A GAPDH serotonylation system couples CD8+T cell glycolytic metabolism to antitumor immunity

Apart from the canonical serotonin (5-hydroxytryptamine [5 -HT]) -receptor signaling transduction pattern, 5 -HT -involved post -translational serotonylation has recently been noted. Here, we report a glyceraldehyde-3-phosphate dehydrogenase (GAPDH) serotonylation system that promotes the glycolytic metabolism and antitumor immune activity of CD8+ T cells. Tissue transglutaminase 2 (TGM2) transfers 5 -HT to GAPDH glutamine 262 and catalyzes the serotonylation reaction. Serotonylation supports the cytoplasmic localization of GAPDH, which induces a glycolytic metabolic shift in CD8+ T cells and contributes to antitumor immunity.

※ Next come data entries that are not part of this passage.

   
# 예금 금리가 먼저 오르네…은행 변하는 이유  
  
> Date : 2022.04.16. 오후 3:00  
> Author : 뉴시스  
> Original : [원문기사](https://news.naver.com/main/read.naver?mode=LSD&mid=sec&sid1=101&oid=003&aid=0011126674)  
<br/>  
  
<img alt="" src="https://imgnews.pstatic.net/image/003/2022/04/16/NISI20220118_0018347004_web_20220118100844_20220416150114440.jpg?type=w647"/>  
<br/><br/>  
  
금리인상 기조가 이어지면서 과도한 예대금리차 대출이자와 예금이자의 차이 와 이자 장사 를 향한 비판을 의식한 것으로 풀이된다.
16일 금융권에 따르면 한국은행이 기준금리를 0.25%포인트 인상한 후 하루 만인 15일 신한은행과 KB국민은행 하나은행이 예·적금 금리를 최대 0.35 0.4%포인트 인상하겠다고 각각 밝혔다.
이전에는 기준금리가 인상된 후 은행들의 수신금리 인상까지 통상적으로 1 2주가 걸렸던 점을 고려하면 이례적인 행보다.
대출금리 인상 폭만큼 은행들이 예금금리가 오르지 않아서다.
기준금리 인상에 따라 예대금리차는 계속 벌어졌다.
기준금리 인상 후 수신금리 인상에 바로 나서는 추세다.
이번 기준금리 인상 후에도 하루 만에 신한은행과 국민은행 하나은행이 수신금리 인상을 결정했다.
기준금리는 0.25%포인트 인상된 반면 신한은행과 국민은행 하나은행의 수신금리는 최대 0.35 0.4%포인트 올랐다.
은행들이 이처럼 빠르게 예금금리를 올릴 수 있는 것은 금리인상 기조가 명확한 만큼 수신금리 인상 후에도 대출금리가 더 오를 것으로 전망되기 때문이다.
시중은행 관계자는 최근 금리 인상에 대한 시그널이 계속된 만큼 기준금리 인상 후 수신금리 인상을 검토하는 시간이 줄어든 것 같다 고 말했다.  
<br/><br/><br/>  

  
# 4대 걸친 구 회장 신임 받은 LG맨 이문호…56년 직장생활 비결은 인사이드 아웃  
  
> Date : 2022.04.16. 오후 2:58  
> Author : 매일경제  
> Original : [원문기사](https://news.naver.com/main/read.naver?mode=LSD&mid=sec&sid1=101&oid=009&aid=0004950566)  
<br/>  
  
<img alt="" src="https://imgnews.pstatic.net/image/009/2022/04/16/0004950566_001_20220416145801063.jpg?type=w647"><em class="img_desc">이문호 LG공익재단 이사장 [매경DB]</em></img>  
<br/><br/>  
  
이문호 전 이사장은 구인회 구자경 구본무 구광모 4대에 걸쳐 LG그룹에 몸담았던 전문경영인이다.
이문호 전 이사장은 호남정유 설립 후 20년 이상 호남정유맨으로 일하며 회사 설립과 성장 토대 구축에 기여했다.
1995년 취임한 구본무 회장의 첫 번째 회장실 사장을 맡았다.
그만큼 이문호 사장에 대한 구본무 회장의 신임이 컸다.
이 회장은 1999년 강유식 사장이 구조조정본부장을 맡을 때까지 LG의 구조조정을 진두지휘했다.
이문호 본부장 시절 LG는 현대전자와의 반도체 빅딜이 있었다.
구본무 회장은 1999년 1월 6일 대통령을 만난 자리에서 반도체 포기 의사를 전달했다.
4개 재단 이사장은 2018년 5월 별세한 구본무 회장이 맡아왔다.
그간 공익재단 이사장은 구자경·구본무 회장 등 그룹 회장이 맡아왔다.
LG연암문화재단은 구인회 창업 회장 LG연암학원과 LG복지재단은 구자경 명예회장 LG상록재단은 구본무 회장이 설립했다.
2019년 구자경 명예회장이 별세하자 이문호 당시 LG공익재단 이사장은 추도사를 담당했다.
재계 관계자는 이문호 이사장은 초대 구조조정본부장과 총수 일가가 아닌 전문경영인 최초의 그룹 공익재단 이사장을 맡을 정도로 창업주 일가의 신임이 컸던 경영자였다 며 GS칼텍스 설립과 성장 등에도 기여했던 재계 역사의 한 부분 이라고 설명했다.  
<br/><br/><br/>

CD8+ T cells accumulate intracellular 5 -HT for serotonylation through both synthesis by tryptophan hydroxylase 1 (TPH1) and uptake from the extracellular compartment via serotonin transporter (SERT). Monoamine oxidase A (MAOA) degrades 5 -HT and acts as an intrinsic negative regulator of CD8+ T cells. The adoptive transfer of 5 -HT -producing TPH1-overexpressing chimeric antigen receptor T (CAR -T) cells induced a robust antitumor response. Our findings expand the known range of neuroimmune interaction patterns by providing evidence of receptor -independent serotonylation post -translational modification.